→ **Task item**
Return every line of the listing, exactly as it reads.
··········
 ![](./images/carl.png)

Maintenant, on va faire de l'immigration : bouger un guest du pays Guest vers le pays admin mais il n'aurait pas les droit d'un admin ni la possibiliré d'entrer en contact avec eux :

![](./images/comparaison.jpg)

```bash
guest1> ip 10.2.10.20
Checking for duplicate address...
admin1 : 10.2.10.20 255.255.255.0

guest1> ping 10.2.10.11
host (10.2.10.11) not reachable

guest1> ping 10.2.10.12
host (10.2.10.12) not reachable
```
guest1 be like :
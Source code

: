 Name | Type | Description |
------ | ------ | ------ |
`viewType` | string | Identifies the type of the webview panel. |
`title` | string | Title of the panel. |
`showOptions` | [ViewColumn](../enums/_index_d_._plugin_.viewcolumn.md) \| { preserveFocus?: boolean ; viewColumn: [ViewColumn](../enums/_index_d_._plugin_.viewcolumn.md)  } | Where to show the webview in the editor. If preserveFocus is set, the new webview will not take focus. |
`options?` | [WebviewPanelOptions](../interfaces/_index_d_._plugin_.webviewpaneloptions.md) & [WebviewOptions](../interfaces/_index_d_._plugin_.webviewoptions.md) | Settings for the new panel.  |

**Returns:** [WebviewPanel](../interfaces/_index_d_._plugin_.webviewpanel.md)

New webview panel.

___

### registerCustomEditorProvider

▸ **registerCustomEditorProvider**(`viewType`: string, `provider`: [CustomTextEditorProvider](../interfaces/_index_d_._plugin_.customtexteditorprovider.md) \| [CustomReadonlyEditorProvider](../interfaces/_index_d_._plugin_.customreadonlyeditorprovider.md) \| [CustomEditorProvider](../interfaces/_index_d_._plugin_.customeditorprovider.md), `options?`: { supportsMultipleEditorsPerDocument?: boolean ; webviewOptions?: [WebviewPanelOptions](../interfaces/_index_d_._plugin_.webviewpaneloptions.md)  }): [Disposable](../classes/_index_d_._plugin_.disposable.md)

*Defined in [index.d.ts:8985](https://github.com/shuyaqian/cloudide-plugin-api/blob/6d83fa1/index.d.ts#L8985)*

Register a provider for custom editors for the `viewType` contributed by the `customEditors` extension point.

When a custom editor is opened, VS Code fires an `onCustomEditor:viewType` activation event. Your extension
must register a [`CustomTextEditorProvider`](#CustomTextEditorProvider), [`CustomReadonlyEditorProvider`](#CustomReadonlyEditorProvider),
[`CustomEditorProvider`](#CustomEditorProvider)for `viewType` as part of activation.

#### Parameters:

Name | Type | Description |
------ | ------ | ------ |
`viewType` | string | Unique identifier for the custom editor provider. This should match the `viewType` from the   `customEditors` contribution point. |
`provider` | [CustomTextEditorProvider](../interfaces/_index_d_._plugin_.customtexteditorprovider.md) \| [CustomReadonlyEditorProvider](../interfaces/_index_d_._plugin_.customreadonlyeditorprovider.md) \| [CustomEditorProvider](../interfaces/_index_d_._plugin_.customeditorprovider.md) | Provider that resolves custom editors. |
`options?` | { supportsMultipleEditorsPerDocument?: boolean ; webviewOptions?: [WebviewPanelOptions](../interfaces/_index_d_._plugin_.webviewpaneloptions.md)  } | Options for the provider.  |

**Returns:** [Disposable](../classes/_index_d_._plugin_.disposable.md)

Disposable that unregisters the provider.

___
··········
→ **Completed task**
 ![](./images/carl.png)

Maintenant, on va faire de l'immigration : bouger un guest du pays Guest vers le pays admin mais il n'aurait pas les droit d'un admin ni la possibiliré d'entrer en contact avec eux :

![](./images/comparaison.jpg)

```bash
guest1> ip 10.2.10.20
Checking for duplicate address...
admin1 : 10.2.10.20 255.255.255.0

guest1> ping 10.2.10.11
host (10.2.10.11) not reachable

guest1> ping 10.2.10.12
host (10.2.10.12) not reachable
```
guest1 be like :
Source code

: Name | Type | Description |
------ | ------ | ------ |
`viewType` | string | Identifies the type of the webview panel. |
`title` | string | Title of the panel. |
`showOptions` | [ViewColumn](../enums/_index_d_._plugin_.viewcolumn.md) \| { preserveFocus?: boolean ; viewColumn: [ViewColumn](../enums/_index_d_._plugin_.viewcolumn.md)  } | Where to show the webview in the editor. If preserveFocus is set, the new webview will not take focus. |
`options?` | [WebviewPanelOptions](../interfaces/_index_d_._plugin_.webviewpaneloptions.md) & [WebviewOptions](../interfaces/_index_d_._plugin_.webviewoptions.md) | Settings for the new panel.  |

**Returns:** [WebviewPanel](../interfaces/_index_d_._plugin_.webviewpanel.md)

New webview panel.

___

### registerCustomEditorProvider

▸ **registerCustomEditorProvider**(`viewType`: string, `provider`: [CustomTextEditorProvider](../interfaces/_index_d_._plugin_.customtexteditorprovider.md) \| [CustomReadonlyEditorProvider](../interfaces/_index_d_._plugin_.customreadonlyeditorprovider.md) \| [CustomEditorProvider](../interfaces/_index_d_._plugin_.customeditorprovider.md), `options?`: { supportsMultipleEditorsPerDocument?: boolean ; webviewOptions?: [WebviewPanelOptions](../interfaces/_index_d_._plugin_.webviewpaneloptions.md)  }): [Disposable](../classes/_index_d_._plugin_.disposable.md)

*Defined in [index.d.ts:8985](https://github.com/shuyaqian/cloudide-plugin-api/blob/6d83fa1/index.d.ts#L8985)*

Register a provider for custom editors for the `viewType` contributed by the `customEditors` extension point.

When a custom editor is opened, VS Code fires an `onCustomEditor:viewType` activation event. Your extension
must register a [`CustomTextEditorProvider`](#CustomTextEditorProvider), [`CustomReadonlyEditorProvider`](#CustomReadonlyEditorProvider),
[`CustomEditorProvider`](#CustomEditorProvider)for `viewType` as part of activation.

#### Parameters:

Name | Type | Description |
------ | ------ | ------ |
`viewType` | string | Unique identifier for the custom editor provider. This should match the `viewType` from the   `customEditors` contribution point. |
`provider` | [CustomTextEditorProvider](../interfaces/_index_d_._plugin_.customtexteditorprovider.md) \| [CustomReadonlyEditorProvider](../interfaces/_index_d_._plugin_.customreadonlyeditorprovider.md) \| [CustomEditorProvider](../interfaces/_index_d_._plugin_.customeditorprovider.md) | Provider that resolves custom editors. |
`options?` | { supportsMultipleEditorsPerDocument?: boolean ; webviewOptions?: [WebviewPanelOptions](../interfaces/_index_d_._plugin_.webviewpaneloptions.md)  } | Options for the provider.  |

**Returns:** [Disposable](../classes/_index_d_._plugin_.disposable.md)

Disposable that unregisters the provider.

___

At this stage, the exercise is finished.